Returning Items on a Breakup
Visitor's Question from a 13-15 year old Female
Should i return the things that he gave me after we break up?
It really depends on the things. If there was an engagement ring, then YES. The engagement ring is a big investment towards a wedding. If the wedding doesn't work out, it's unfair to say the guy loses thousands of dollars and the woman gains it. That's heading back into the days of the dowry and women being property. Avoid at all costs.
Other than that, it depends on the item. Sometimes it hurts more to return items (for *both* people) because it means that nothing of your time together meant anything. Which isn't true. Your time together was very special, and worthy of remembering. It just wasn't meant to last forever.
So if it was a treasured ring of his grandmother's, that should probably go back. But it was a bracelet that he got just for you, keep it in his memory, as a sign that you do treasure that time you had together. If he bought you CDs of his favorite bands, then listen to them when you feel you can again, and enjoy the memories. If he lent you HIS treasured albums, I'd return those.

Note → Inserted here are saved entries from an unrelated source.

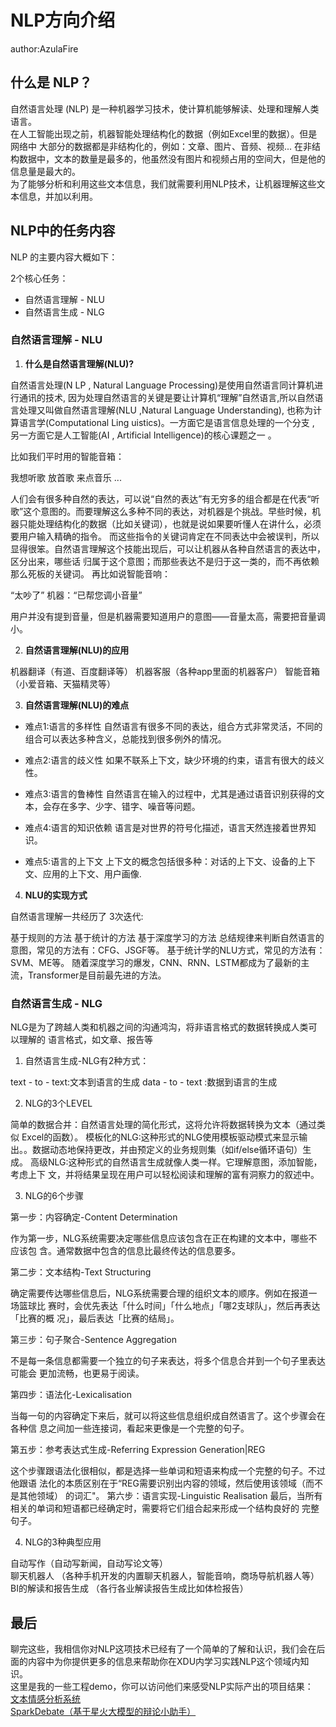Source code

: # NLP方向介绍
author:AzulaFire
## 什么是 NLP？
自然语言处理 (NLP) 是一种机器学习技术，使计算机能够解读、处理和理解人类语言。  
在人工智能出现之前，机器智能处理结构化的数据（例如Excel里的数据）。但是网络中 大部分的数据都是非结构化的，例如：文章、图片、音频、视频...
在非结构数据中，文本的数量是最多的，他虽然没有图片和视频占用的空间大，但是他的 信息量是最大的。  
为了能够分析和利用这些文本信息，我们就需要利用NLP技术，让机器理解这些文本信息，并加以利用。
## NLP中的任务内容
NLP 的主要内容大概如下：  

2个核心任务：
* 自然语言理解 - NLU
* 自然语言生成 - NLG

### 自然语言理解 - NLU   
1. **什么是自然语言理解(NLU)?**  

自然语言处理(N LP , Natural Language Processing)是使用自然语言同计算机进行通讯的技术, 因为处理自然语言的关键是要让计算机“理解”自然语言,所以自然语言处理又叫做自然语言理解(NLU ,Natural Language Understanding), 也称为计算语言学(Computational Ling uistics)。一方面它是语言信息处理的一个分支 , 另一方面它是人工智能(AI , Artificial Intelligence)的核心课题之一 。

比如我们平时用的智能音箱：

我想听歌
放首歌
来点音乐
...

人们会有很多种自然的表达，可以说“自然的表达”有无穷多的组合都是在代表“听歌”这个意图的。而要理解这么多种不同的表达，对机器是个挑战。早些时候，机器只能处理结构化的数据（比如关键词），也就是说如果要听懂人在讲什么，必须要用户输入精确的指令。
而这些指令的关键词肯定在不同表达中会被误判，所以显得很笨。自然语言理解这个技能出现后，可以让机器从各种自然语言的表达中，区分出来，哪些话 归属于这个意图；而那些表达不是归于这一类的，而不再依赖那么死板的关键词。
再比如说智能音响：

“太吵了”
机器：“已帮您调小音量”

用户并没有提到音量，但是机器需要知道用户的意图——音量太高，需要把音量调小。    

2. **自然语言理解(NLU)的应用**  

机器翻译（有道、百度翻译等）
机器客服（各种app里面的机器客户）
智能音箱（小爱音箱、天猫精灵等）    
 
3. **自然语言理解(NLU)的难点**  

* 难点1:语言的多样性
自然语言有很多不同的表达，组合方式非常灵活，不同的组合可以表达多种含义，总能找到很多例外的情况。

* 难点2:语言的歧义性
如果不联系上下文，缺少环境的约束，语言有很大的歧义性。

* 难点3:语言的鲁棒性
自然语言在输入的过程中，尤其是通过语音识别获得的文本，会存在多字、少字、错字、噪音等问题。

* 难点4:语言的知识依赖
语言是对世界的符号化描述，语言天然连接着世界知识。

* 难点5:语言的上下文
上下文的概念包括很多种：对话的上下文、设备的上下文、应用的上下文、用户画像.  

4. **NLU的实现方式**

自然语言理解一共经历了 3次迭代:

基于规则的方法
基于统计的方法
基于深度学习的方法
总结规律来判断自然语言的意图，常见的方法有：CFG、JSGF等。
基于统计学的NLU方式，常见的方法有：SVM、ME等。
随着深度学习的爆发，CNN、RNN、LSTM都成为了最新的主流，Transformer是目前最先进的方法。
### 自然语言生成 - NLG
NLG是为了跨越人类和机器之间的沟通鸿沟，将非语言格式的数据转换成人类可以理解的 语言格式，如文章、报告等

1. 自然语言生成-NLG有2种方式：  

text - to - text:文本到语言的生成
data - to - text :数据到语言的生成  

2. NLG的3个LEVEL  

简单的数据合并：自然语言处理的简化形式，这将允许将数据转换为文本（通过类似 Excel的函数）。
模板化的NLG:这种形式的NLG使用模板驱动模式来显示输出。。数据动态地保持更改，并由预定义的业务规则集（如if/else循环语句）生成。
高级NLG:这种形式的自然语言生成就像人类一样。它理解意图，添加智能，考虑上下 文，并将结果呈现在用户可以轻松阅读和理解的富有洞察力的叙述中。

3. NLG的6个步骤  

第一步：内容确定-Content Determination  

作为第一步，NLG系统需要决定哪些信息应该包含在正在构建的文本中，哪些不应该包 含。通常数据中包含的信息比最终传达的信息要多。  

第二步：文本结构-Text Structuring  

确定需要传达哪些信息后，NLG系统需要合理的组织文本的顺序。例如在报道一场篮球比 赛时，会优先表达「什么时间」「什么地点」「哪2支球队」，然后再表达「比赛的概 况」，最后表达「比赛的结局」。  

第三步：句子聚合-Sentence Aggregation  

不是每一条信息都需要一个独立的句子来表达，将多个信息合并到一个句子里表达可能会 更加流畅，也更易于阅读。   

第四步：语法化-Lexicalisation  

当每一句的内容确定下来后，就可以将这些信息组织成自然语言了。这个步骤会在各种信 息之间加一些连接词，看起来更像是一个完整的句子。  

第五步：参考表达式生成-Referring Expression Generation|REG  

这个步骤跟语法化很相似，都是选择一些单词和短语来构成一个完整的句子。不过他跟语 法化的本质区别在于“REG需要识别出内容的领域，然后使用该领域（而不是其他领域） 的词汇"。
第六步：语言实现-Linguistic Realisation
最后，当所有相关的单词和短语都已经确定时，需要将它们组合起来形成一个结构良好的 完整句子。

4. NLG的3种典型应用  

自动写作（自动写新闻，自动写论文等）  
聊天机器人 （各种手机开发的内置聊天机器人，智能音响，商场导航机器人等）  
BI的解读和报告生成 （各行各业解读报告生成比如体检报告）  
## 最后
聊完这些，我相信你对NLP这项技术已经有了一个简单的了解和认识，我们会在后面的内容中为你提供更多的信息来帮助你在XDU内学习实践NLP这个领域内知识。  
这里是我的一些工程demo，你可以访问他们来感受NLP实际产出的项目结果：  
[文本情感分析系统](https://huggingface.co/spaces/AzulaFire/Text_Sentiment_Analysis_System)  
[SparkDebate（基于星火大模型的辩论小助手）](https://huggingface.co/spaces/AzulaFire/SparkDebate)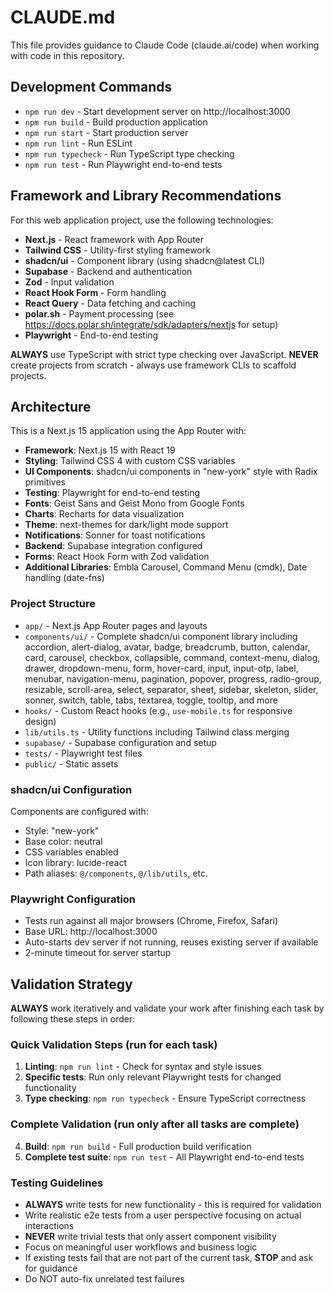 # CLAUDE.md

This file provides guidance to Claude Code (claude.ai/code) when working with code in this repository.

## Development Commands

- `npm run dev` - Start development server on http://localhost:3000
- `npm run build` - Build production application
- `npm run start` - Start production server
- `npm run lint` - Run ESLint
- `npm run typecheck` - Run TypeScript type checking
- `npm run test` - Run Playwright end-to-end tests

## Framework and Library Recommendations

For this web application project, use the following technologies:

- **Next.js** - React framework with App Router
- **Tailwind CSS** - Utility-first styling framework
- **shadcn/ui** - Component library (using shadcn@latest CLI)
- **Supabase** - Backend and authentication
- **Zod** - Input validation
- **React Hook Form** - Form handling
- **React Query** - Data fetching and caching
- **polar.sh** - Payment processing (see https://docs.polar.sh/integrate/sdk/adapters/nextjs for setup)
- **Playwright** - End-to-end testing

**ALWAYS** use TypeScript with strict type checking over JavaScript.
**NEVER** create projects from scratch - always use framework CLIs to scaffold projects.

## Architecture

This is a Next.js 15 application using the App Router with:

- **Framework**: Next.js 15 with React 19
- **Styling**: Tailwind CSS 4 with custom CSS variables
- **UI Components**: shadcn/ui components in "new-york" style with Radix primitives
- **Testing**: Playwright for end-to-end testing
- **Fonts**: Geist Sans and Geist Mono from Google Fonts
- **Charts**: Recharts for data visualization
- **Theme**: next-themes for dark/light mode support
- **Notifications**: Sonner for toast notifications
- **Backend**: Supabase integration configured
- **Forms**: React Hook Form with Zod validation
- **Additional Libraries**: Embla Carousel, Command Menu (cmdk), Date handling (date-fns)

### Project Structure

- `app/` - Next.js App Router pages and layouts
- `components/ui/` - Complete shadcn/ui component library including accordion, alert-dialog, avatar, badge, breadcrumb, button, calendar, card, carousel, checkbox, collapsible, command, context-menu, dialog, drawer, dropdown-menu, form, hover-card, input, input-otp, label, menubar, navigation-menu, pagination, popover, progress, radio-group, resizable, scroll-area, select, separator, sheet, sidebar, skeleton, slider, sonner, switch, table, tabs, textarea, toggle, tooltip, and more
- `hooks/` - Custom React hooks (e.g., `use-mobile.ts` for responsive design)
- `lib/utils.ts` - Utility functions including Tailwind class merging
- `supabase/` - Supabase configuration and setup
- `tests/` - Playwright test files
- `public/` - Static assets

### shadcn/ui Configuration

Components are configured with:
- Style: "new-york"
- Base color: neutral
- CSS variables enabled
- Icon library: lucide-react
- Path aliases: `@/components`, `@/lib/utils`, etc.

### Playwright Configuration
- Tests run against all major browsers (Chrome, Firefox, Safari)
- Base URL: http://localhost:3000
- Auto-starts dev server if not running, reuses existing server if available
- 2-minute timeout for server startup

## Validation Strategy

**ALWAYS** work iteratively and validate your work after finishing each task by following these steps in order:

### Quick Validation Steps (run for each task)
1. **Linting**: `npm run lint` - Check for syntax and style issues
2. **Specific tests**: Run only relevant Playwright tests for changed functionality
3. **Type checking**: `npm run typecheck` - Ensure TypeScript correctness

### Complete Validation (run only after all tasks are complete)
4. **Build**: `npm run build` - Full production build verification
5. **Complete test suite**: `npm run test` - All Playwright end-to-end tests

### Testing Guidelines
- **ALWAYS** write tests for new functionality - this is required for validation
- Write realistic e2e tests from a user perspective focusing on actual interactions
- **NEVER** write trivial tests that only assert component visibility
- Focus on meaningful user workflows and business logic
- If existing tests fail that are not part of the current task, **STOP** and ask for guidance
- Do NOT auto-fix unrelated test failures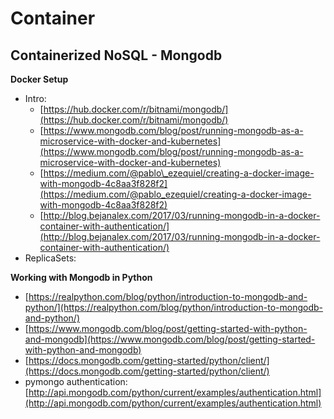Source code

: # Container

## Containerized NoSQL - Mongodb

**Docker Setup**

* Intro: 
  * [https://hub.docker.com/r/bitnami/mongodb/](https://hub.docker.com/r/bitnami/mongodb/)
  * [https://www.mongodb.com/blog/post/running-mongodb-as-a-microservice-with-docker-and-kubernetes](https://www.mongodb.com/blog/post/running-mongodb-as-a-microservice-with-docker-and-kubernetes)
  * [https://medium.com/@pablo\_ezequiel/creating-a-docker-image-with-mongodb-4c8aa3f828f2](https://medium.com/@pablo_ezequiel/creating-a-docker-image-with-mongodb-4c8aa3f828f2)
  * [http://blog.bejanalex.com/2017/03/running-mongodb-in-a-docker-container-with-authentication/](http://blog.bejanalex.com/2017/03/running-mongodb-in-a-docker-container-with-authentication/)
* ReplicaSets: 

**Working with Mongodb in Python**

* [https://realpython.com/blog/python/introduction-to-mongodb-and-python/](https://realpython.com/blog/python/introduction-to-mongodb-and-python/)
* [https://www.mongodb.com/blog/post/getting-started-with-python-and-mongodb](https://www.mongodb.com/blog/post/getting-started-with-python-and-mongodb)
* [https://docs.mongodb.com/getting-started/python/client/](https://docs.mongodb.com/getting-started/python/client/)
* pymongo authentication: [http://api.mongodb.com/python/current/examples/authentication.html](http://api.mongodb.com/python/current/examples/authentication.html)

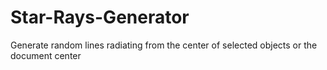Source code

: # Star-Rays-Generator
Generate random lines radiating from the center of selected objects or the document center

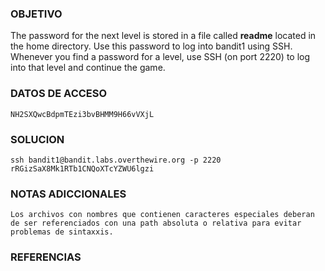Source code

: ### OBJETIVO 
The password for the next level is stored in a file called **readme** located in the home directory. Use this password to log into bandit1 using SSH. Whenever you find a password for a level, use SSH (on port 2220) to log into that level and continue the game.
### DATOS DE ACCESO
	NH2SXQwcBdpmTEzi3bvBHMM9H66vVXjL

### SOLUCION
	ssh bandit1@bandit.labs.overthewire.org -p 2220
	rRGizSaX8Mk1RTb1CNQoXTcYZWU6lgzi

### NOTAS ADICCIONALES
	Los archivos con nombres que contienen caracteres especiales deberan de ser referenciados con una path absoluta o relativa para evitar problemas de sintaxxis.
### REFERENCIAS
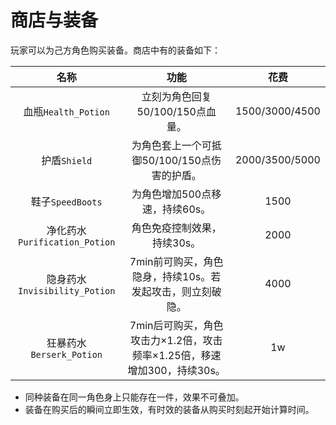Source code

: # 商店与装备

玩家可以为己方角色购买装备。商店中有的装备如下：

|             名称              |                             功能                             |      花费      |
| :---------------------------: | :----------------------------------------------------------: | :------------: |
|      血瓶`Health_Potion`      |               立刻为角色回复50/100/150点血量。               | 1500/3000/4500 |
|         护盾`Shield`          |         为角色套上一个可抵御50/100/150点伤害的护盾。         | 2000/3500/5000 |
|       鞋子`SpeedBoots`        |                为角色增加500点移速，持续60s。                |      1500      |
| 净化药水`Purification_Potion` |                 角色免疫控制效果，持续30s。                  |      2000      |
| 隐身药水`Invisibility_Potion` |  7min前可购买，角色隐身，持续10s。若发起攻击，则立刻破隐。   |      4000      |
|   狂暴药水`Berserk_Potion`    | 7min后可购买，角色攻击力×1.2倍，攻击频率×1.25倍，移速增加300，持续30s。 |       1w       |

- 同种装备在同一角色身上只能存在一件，效果不可叠加。
- 装备在购买后的瞬间立即生效，有时效的装备从购买时刻起开始计算时间。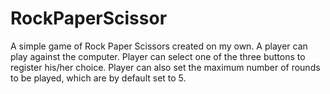 # RockPaperScissor
A simple game of Rock Paper Scissors created on my own.
A player can play against the computer.
Player can select one of the three buttons to register his/her choice.
Player can also set the maximum number of rounds to be played, which are by default set to 5.
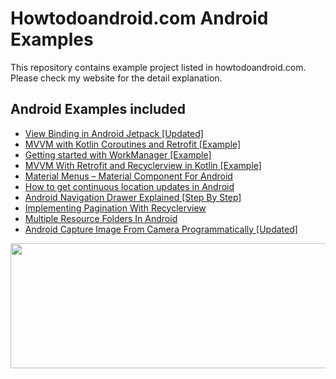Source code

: # Howtodoandroid.com Android Examples

This repository contains example project listed in howtodoandroid.com. Please check my website for the detail explanation.

## Android Examples included
- [View Binding in Android Jetpack [Updated]](https://howtodoandroid.com/view-binding-android/)
- [MVVM with Kotlin Coroutines and Retrofit [Example]](https://howtodoandroid.com/mvvm-kotlin-coroutines-retrofit/)
- [Getting started with WorkManager [Example]](https://howtodoandroid.com/getting-started-with-workmanager/)
- [MVVM With Retrofit and Recyclerview in Kotlin [Example]](https://howtodoandroid.com/mvvm-retrofit-recyclerview-kotlin/)
- [Material Menus – Material Component For Android](https://howtodoandroid.com/material-menus-android/)
- [How to get continuous location updates in Android](https://howtodoandroid.com/continuous-location-updates-android/)
- [Android Navigation Drawer Explained [Step By Step]](https://howtodoandroid.com/android-navigation-drawer/)
- [Implementing Pagination With Recyclerview](https://howtodoandroid.com/pagination-with-recyclerview/)
- [Multiple Resource Folders In Android](https://howtodoandroid.com/multiple-resource-folders-android/)
- [Android Capture Image From Camera Programmatically [Updated]](https://howtodoandroid.com/capture-image-android/)
<img src = “images/bottom_poster.png” width=1200 height=200>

It might be hard to think of it in this way while you're in the painful breaking up part, but most relationships do break up. It's all part of the trial and error we go through while figuring out who really does work well with us. It's normal. And these people who we break up with - who were close but not quite right - are often wonderful friends. So treasure the friendship you had, the closeness, at the same time that you acknowledge it wasn't something meant to last forever.
I have many friends who have gone through many breakups. They keep something from each relationship to remind them of the fun times. They're with people they truly love now, and are quite happy, but they still look back fondly on the steps they took along the way and the people who were dear to them. As long as you look at them as beautiful reminders and not "war trophies", they will be a special part of your life.